Thank you for your reply.

Am Dienstag, 4. Oktober 2016 14:49:20 UTC+2 schrieb Timitos:
>
> > These requirements are: 
> >   * book entries or records must not be changed in such a way that 
> > their original content cannot be retrieved or determined any more, 
> >   * later changes are to be made in such a way, that the original 
> > content as well as the fact that changes were made, are recognizable, 
> >   * when master data is changed, the distinct meaning in the according 
> > transaction data has to be recognizable afterwards. 
> I think that these 2 features should meet the legal requirements but 
> maybe except for the requirement that is defined by 'unchangeable'. All 
> the data is stored in a database and i do not see any proper technical 
> way how to make the content of it 'unchangeable'. For me the GoBD are 
> are quite vague about this term. 
>

According to the GoBD Guidlines [1], pages 28-29, 'unchangeable' (that is 
how I've translated) means:

'The electronic data processing procedure must guarantee, that all 
information (programs and data stock), which has been introduced once into 
the data processing process (receipt, entry, etc.), cannot be 
aborted/suppressed or rewritten without an identification as such, deleted, 
edited or falsified/manipulated, too. Already inserted information into the 
data processing procedure is not allowed to be replaced by new data without 
proper identification.' 

Measures to prevent such manipulation can be on the hardware and on the 
software side.

Software measures listed there are: 'Safeguarding or backup (depends on the 
translation and intention of the guideline itself), blocking, locking up, 
erase marker, automatic logging, versioning, historicizing.'

This is to be regarded as a 'should'-requirement.

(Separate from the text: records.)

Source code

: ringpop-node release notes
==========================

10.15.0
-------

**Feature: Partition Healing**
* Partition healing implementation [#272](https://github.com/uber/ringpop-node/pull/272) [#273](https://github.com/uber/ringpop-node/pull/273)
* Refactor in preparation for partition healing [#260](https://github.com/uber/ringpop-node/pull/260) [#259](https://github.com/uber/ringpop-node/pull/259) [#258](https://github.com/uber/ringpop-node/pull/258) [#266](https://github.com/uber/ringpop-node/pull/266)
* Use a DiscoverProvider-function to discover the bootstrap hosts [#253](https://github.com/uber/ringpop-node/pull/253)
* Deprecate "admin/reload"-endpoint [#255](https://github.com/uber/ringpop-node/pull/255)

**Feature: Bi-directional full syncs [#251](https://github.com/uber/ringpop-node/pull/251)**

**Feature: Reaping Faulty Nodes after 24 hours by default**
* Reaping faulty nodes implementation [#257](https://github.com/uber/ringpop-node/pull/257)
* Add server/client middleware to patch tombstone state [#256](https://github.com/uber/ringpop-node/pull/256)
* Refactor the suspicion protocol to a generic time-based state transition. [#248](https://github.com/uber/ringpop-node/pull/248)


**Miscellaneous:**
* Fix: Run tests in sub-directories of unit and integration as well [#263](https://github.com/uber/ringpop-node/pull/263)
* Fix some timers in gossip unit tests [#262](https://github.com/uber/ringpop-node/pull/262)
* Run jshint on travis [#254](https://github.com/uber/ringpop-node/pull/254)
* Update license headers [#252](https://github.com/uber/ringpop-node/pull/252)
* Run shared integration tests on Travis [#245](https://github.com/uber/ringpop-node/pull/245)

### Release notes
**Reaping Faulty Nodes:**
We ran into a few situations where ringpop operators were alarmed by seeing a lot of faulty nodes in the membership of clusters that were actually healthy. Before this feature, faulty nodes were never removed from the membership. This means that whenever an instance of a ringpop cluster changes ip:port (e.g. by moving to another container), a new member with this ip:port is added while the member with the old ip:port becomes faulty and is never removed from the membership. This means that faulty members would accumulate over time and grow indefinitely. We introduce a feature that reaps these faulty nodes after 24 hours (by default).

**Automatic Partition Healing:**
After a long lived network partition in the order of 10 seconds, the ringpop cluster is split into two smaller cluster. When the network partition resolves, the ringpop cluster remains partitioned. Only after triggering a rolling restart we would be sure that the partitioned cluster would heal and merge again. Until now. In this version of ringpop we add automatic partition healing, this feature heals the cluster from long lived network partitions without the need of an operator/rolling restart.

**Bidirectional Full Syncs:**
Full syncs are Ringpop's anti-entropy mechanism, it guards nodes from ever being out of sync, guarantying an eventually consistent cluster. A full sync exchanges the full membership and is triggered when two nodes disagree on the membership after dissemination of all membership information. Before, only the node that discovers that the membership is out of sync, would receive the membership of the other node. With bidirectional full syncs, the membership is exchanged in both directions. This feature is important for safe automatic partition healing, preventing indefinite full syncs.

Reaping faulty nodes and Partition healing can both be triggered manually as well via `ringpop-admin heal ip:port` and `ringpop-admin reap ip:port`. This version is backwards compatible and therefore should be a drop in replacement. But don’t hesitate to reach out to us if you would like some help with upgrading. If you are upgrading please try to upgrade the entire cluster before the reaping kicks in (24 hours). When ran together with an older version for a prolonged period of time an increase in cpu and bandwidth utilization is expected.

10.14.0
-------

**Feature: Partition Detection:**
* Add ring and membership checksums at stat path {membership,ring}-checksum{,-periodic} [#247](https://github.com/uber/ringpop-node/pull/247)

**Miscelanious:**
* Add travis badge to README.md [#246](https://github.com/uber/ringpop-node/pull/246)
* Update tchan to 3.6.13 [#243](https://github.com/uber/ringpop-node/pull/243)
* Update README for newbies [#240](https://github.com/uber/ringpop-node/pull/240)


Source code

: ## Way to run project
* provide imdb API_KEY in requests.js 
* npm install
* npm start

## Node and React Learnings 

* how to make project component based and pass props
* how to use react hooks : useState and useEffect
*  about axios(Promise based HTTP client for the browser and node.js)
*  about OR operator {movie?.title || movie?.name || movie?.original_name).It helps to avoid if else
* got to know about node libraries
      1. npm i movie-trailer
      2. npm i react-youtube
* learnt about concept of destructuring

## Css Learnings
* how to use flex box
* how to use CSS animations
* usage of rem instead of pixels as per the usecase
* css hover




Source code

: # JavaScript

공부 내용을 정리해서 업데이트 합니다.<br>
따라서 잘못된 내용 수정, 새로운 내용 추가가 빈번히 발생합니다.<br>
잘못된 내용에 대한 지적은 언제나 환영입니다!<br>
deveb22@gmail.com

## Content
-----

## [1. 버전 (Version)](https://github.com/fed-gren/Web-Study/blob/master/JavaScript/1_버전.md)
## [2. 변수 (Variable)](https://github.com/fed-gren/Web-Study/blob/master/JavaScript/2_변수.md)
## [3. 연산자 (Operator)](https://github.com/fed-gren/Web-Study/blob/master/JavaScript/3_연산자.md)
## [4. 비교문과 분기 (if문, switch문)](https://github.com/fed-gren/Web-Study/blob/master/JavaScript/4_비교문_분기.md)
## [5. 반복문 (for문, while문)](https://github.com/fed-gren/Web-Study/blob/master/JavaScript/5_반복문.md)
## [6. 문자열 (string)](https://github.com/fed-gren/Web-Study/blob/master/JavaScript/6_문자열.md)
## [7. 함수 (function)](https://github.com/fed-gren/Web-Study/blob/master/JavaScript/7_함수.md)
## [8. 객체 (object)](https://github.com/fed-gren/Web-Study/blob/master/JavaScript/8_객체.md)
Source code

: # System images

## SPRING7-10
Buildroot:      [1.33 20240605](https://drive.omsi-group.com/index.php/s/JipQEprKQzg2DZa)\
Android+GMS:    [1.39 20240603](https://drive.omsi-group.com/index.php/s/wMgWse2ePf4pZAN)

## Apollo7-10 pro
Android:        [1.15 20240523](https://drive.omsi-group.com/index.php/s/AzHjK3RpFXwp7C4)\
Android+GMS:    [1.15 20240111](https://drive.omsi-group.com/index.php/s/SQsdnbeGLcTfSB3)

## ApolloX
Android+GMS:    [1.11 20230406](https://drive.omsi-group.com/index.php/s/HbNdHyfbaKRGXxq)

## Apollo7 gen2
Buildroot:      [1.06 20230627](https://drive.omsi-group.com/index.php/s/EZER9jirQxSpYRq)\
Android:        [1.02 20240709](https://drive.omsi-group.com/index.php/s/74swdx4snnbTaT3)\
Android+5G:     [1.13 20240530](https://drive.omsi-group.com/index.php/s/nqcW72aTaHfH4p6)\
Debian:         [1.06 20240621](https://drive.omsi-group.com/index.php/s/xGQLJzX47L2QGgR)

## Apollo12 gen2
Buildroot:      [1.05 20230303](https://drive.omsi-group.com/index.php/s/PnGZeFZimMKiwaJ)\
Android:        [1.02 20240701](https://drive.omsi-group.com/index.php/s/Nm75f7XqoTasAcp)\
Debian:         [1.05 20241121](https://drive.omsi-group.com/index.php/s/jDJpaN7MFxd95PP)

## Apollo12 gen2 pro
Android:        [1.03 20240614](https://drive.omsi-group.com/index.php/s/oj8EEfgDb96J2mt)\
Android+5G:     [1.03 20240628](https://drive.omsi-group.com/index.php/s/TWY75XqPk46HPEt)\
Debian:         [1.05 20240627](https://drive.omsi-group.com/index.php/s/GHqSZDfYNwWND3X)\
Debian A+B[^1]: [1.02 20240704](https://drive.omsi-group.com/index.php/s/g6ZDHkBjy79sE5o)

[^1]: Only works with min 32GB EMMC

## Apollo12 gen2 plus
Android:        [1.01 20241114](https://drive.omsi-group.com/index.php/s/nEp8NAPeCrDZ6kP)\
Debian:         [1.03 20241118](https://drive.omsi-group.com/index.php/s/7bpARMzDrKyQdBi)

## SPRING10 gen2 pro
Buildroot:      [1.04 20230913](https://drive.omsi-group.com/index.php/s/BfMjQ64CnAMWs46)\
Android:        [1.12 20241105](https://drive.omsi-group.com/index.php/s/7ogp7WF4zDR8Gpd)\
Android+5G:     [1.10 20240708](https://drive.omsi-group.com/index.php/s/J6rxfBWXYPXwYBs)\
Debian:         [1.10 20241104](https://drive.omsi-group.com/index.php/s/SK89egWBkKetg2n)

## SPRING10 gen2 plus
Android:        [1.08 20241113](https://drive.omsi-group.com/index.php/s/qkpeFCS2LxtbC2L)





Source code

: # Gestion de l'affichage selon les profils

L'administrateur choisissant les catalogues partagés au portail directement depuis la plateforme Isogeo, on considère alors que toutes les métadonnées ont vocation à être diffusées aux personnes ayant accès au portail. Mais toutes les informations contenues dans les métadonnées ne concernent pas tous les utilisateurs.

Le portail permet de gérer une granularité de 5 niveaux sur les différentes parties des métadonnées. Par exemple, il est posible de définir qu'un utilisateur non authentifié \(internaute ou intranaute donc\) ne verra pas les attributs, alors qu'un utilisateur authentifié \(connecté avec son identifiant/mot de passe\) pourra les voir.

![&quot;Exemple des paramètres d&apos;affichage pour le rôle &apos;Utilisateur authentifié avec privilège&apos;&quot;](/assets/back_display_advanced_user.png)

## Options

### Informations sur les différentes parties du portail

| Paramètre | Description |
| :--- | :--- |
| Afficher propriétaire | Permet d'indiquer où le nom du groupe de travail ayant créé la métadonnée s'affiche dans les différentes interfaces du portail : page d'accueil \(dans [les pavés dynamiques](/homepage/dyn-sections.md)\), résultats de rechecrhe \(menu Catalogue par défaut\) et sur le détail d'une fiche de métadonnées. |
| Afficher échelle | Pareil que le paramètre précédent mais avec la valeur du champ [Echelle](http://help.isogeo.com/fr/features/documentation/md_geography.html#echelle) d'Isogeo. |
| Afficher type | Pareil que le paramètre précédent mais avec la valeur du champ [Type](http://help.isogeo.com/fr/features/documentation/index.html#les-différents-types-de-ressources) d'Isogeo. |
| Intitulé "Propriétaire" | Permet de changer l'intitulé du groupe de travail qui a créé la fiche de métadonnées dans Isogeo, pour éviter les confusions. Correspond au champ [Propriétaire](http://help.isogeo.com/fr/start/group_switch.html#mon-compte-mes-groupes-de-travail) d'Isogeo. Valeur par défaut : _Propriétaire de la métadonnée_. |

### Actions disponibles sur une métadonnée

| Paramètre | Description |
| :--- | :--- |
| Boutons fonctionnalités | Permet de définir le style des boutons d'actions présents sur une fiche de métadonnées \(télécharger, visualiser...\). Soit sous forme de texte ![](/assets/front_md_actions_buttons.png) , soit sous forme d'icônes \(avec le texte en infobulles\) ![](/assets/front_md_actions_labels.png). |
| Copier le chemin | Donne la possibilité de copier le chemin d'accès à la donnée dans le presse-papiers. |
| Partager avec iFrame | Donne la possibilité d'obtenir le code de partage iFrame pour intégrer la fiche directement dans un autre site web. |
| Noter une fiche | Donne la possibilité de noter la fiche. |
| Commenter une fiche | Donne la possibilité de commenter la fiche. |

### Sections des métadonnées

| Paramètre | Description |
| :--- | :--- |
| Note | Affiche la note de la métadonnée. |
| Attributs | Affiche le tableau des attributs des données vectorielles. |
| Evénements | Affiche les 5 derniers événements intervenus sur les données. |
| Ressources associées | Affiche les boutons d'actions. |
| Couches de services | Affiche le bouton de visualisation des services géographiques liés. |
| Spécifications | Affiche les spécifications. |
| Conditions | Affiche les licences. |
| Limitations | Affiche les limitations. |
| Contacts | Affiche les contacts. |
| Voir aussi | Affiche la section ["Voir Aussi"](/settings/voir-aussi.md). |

The guideline comments on this as follows, p. 32:

By using of additional internal safety measures (checksums, validity check, 
system protocols/logs, technical authorisation, etc.) attempts of 
manipulation of data "bypassing the planned process" can be prevented in 
most cases or at least be detected.'

I have never had the pleasure of a tax audit, so I have no experience at 
all with the tax auditors/inspectors in Germany. Penalties can be very 
considerable if you are a small and medium-sized company.